Entrepreneurship and Impact Series brings innovators up close and personal

Wednesday, January 18, 2023

colourful banner reading "entrepreneurship and impact series"

Math alum and start-up founder Ian MacKinnon will visit campus for an “Ask Me Anything” session next Monday, kicking off the first in a new Entrepreneurship and Impact Series from the Math Innovation Office.

Each month, the series will feature a speaker who has used their background in math or computer science to build an exciting career. While the different guests’ trajectories may vary – some have founded start-ups, others have invented market-changing products, and others have revolutionized existing companies from the inside – they are united both by their innovation and their close ties to the University of Waterloo.

MacKinnon, next week’s speaker, earned both his BMath and MMath in Computer Science from the University of Waterloo. He is most well-known, however, as the founder and CTO of Later.com, a social media and visual marketing platform with over five million of the world’s top brands and agencies as users. MacKinnon has seen Later.com grow from an idea at a hackathon in 2014 to its 2022 purchase by Mavrck. Today, he continues to work as CTO, overseeing the engineering team in its software development efforts as well as spearheading its machine learning and data science initiatives.

MacKinnon is the natural choice for the inaugural speaker of the Entrepreneurship and Impact Series because he made it possible: last fall, his generous gift to the Math Innovation Office helped establish the Math Entrepreneurship Fund, which will support student ventures and creativity. The speaker series is one such result of this fund.

The goal of the series, explains Lauren Hartman, Senior Development Officer, is to get students excited about their own career possibilities by empowering them to build connections not only with community innovators but also with their fellow students. With that in mind, each event will feature an opportunity for students to ask the invited speaker questions, followed by a networking reception. While future speakers have not yet been announced, Hartman notes, the Math Innovation Office has made a core commitment to “providing examples of diverse entrepreneurs so that our diverse student population could see themselves in them.”

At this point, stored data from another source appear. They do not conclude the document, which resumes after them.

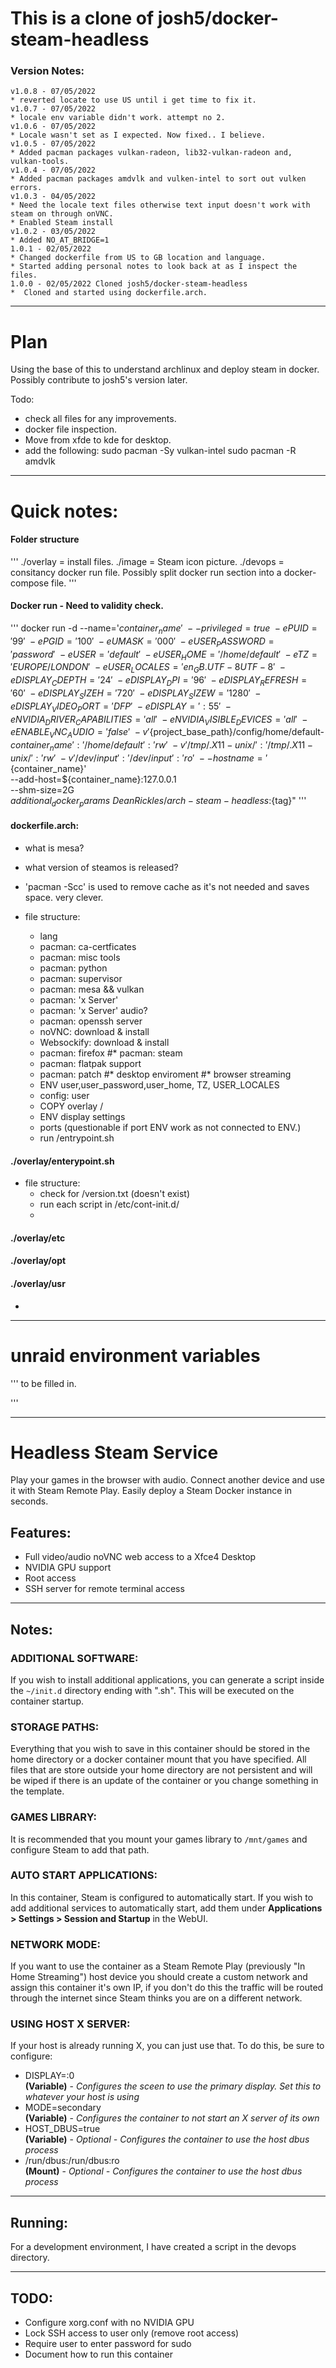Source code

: # This is a clone of josh5/docker-steam-headless


### Version Notes:
    v1.0.8 - 07/05/2022
    * reverted locate to use US until i get time to fix it.
    v1.0.7 - 07/05/2022
    * locale env variable didn't work. attempt no 2.
    v1.0.6 - 07/05/2022
    * Locale wasn't set as I expected. Now fixed.. I believe.
    v1.0.5 - 07/05/2022
    * Added pacman packages vulkan-radeon, lib32-vulkan-radeon and, vulkan-tools.
    v1.0.4 - 07/05/2022
    * Added pacman packages amdvlk and vulken-intel to sort out vulken errors.
    v1.0.3 - 04/05/2022
    * Need the locale text files otherwise text input doesn't work with steam on through onVNC.
    * Enabled Steam install
    v1.0.2 - 03/05/2022
    * Added NO_AT_BRIDGE=1
    1.0.1 - 02/05/2022
    * Changed dockerfile from US to GB location and language.
    * Started adding personal notes to look back at as I inspect the files.
    1.0.0 - 02/05/2022 Cloned josh5/docker-steam-headless
    *  Cloned and started using dockerfile.arch.

---

# Plan
Using the base of this to understand archlinux and deploy steam in docker. Possibly contribute to josh5's version later.

Todo:
* check all files for any improvements.
* docker file inspection.
* Move from xfde to kde for desktop.
* add the following:
    sudo pacman -Sy vulkan-intel
    sudo pacman -R amdvlk

---

# Quick notes:

#### Folder structure
'''
    ./overlay = install files.
    ./image   = Steam icon picture.
    ./devops  = consitancy docker run file. Possibly split docker run section into a docker-compose file.
'''

#### Docker run - Need to validity check.
'''
docker run -d --name='${container_name}' \
    --privileged=true \
    -e PUID='99'  \
    -e PGID='100'  \
    -e UMASK='000'  \
    -e USER_PASSWORD='password' \
    -e USER='default' \
    -e USER_HOME='/home/default' \
    -e TZ='EUROPE/LONDON' \
    -e USER_LOCALES='en_GB.UTF-8 UTF-8' \
    -e DISPLAY_CDEPTH='24' \
    -e DISPLAY_DPI='96' \
    -e DISPLAY_REFRESH='60' \
    -e DISPLAY_SIZEH='720' \
    -e DISPLAY_SIZEW='1280' \
    -e DISPLAY_VIDEO_PORT='DFP' \
    -e DISPLAY=':55' \
    -e NVIDIA_DRIVER_CAPABILITIES='all' \
    -e NVIDIA_VISIBLE_DEVICES='all' \
    -e ENABLE_VNC_AUDIO='false' \
    -v '${project_base_path}/config/home/default-${container_name}':'/home/default':'rw'  \
    -v '/tmp/.X11-unix/':'/tmp/.X11-unix/':'rw'  \
    -v '/dev/input':'/dev/input':'ro' \
    --hostname='${container_name}' \
    --add-host=${container_name}:127.0.0.1 \
    --shm-size=2G \
    ${additional_docker_params} \
    DeanRickles/arch-steam-headless:${tag}"
'''

#### dockerfile.arch:

* what is mesa?
* what version of steamos is released?
* 'pacman -Scc' is used to remove cache as it's not needed and saves space. very clever.

* file structure:
    * lang
    * pacman: ca-certficates
    * pacman: misc tools
    * pacman: python
    * pacman: supervisor
    * pacman: mesa && vulkan
    * pacman: 'x Server'
    * pacman: 'x Server' audio?
    * pacman: openssh server
    * noVNC: download & install
    * Websockify: download & install
    * pacman: firefox
    #* pacman: steam
    * pacman: flatpak support
    * pacman: patch
    #* desktop enviroment
    #* browser streaming
    * ENV user,user_password,user_home, TZ, USER_LOCALES
    * config: user
    * COPY overlay /
    * ENV display settings
    * ports (questionable if port ENV work as not connected to ENV.)
    * run /entrypoint.sh

#### ./overlay/enterypoint.sh

* file structure:
    * check for /version.txt (doesn't exist)
    * run each script in /etc/cont-init.d/
    *

#### ./overlay/etc


#### ./overlay/opt


#### ./overlay/usr

* 

---



# unraid environment variables

'''
to be filled in.

'''

---




# Headless Steam Service

Play your games in the browser with audio. Connect another device and use it with Steam Remote Play. Easily deploy a Steam Docker instance in seconds.

## Features:
- Full video/audio noVNC web access to a Xfce4 Desktop
- NVIDIA GPU support
- Root access
- SSH server for remote terminal access


---
## Notes:

### ADDITIONAL SOFTWARE:
If you wish to install additional applications, you can generate a
script inside the `~/init.d` directory ending with ".sh". This will be executed on the container startup.

### STORAGE PATHS:
Everything that you wish to save in this container should be stored in the home directory or a docker container mount that you have specified. All files that are store outside your home directory are not persistent and will be wiped if there is an update of the container or you change something in the template.

### GAMES LIBRARY:
It is recommended that you mount your games library to `/mnt/games` and configure Steam to add that path.

### AUTO START APPLICATIONS:
In this container, Steam is configured to automatically start. If you wish to add additional services to automatically start, add them under **Applications > Settings > Session and Startup** in the WebUI.

### NETWORK MODE:
If you want to use the container as a Steam Remote Play (previously "In Home Streaming") host device you should create a custom network and assign this container it's own IP, if you don't do this the traffic will be routed through the internet since Steam thinks you are on a different network.

### USING HOST X SERVER:
If your host is already running X, you can just use that. To do this, be sure to configure:
  - DISPLAY=:0    
    **(Variable)** - *Configures the sceen to use the primary display. Set this to whatever your host is using*
  - MODE=secondary    
    **(Variable)** - *Configures the container to not start an X server of its own*
  - HOST_DBUS=true    
    **(Variable)** - *Optional - Configures the container to use the host dbus process*
  - /run/dbus:/run/dbus:ro    
    **(Mount)**  - *Optional - Configures the container to use the host dbus process*


---
## Running:

For a development environment, I have created a script in the devops directory.


---
## TODO:
- Configure xorg.conf with no NVIDIA GPU
- Lock SSH access to user only (remove root access)
- Require user to enter password for sudo
- Document how to run this container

The Math Innovation Office hopes that the Entrepreneurship and Impact series will become a regular occurrence throughout the year, creating regular opportunities for relationship-building between students and alumni.  

“We have lots of alumni who have been successful entrepreneurs, and we want to connect them with current students who might want to follow the same path,” says Charles Clarke, Associate Dean for Innovation and Entrepreneurship. “But beyond that, the series title includes “impact” because we want to help students discover that there are a lot of ways to make an impact on the world besides just making money.”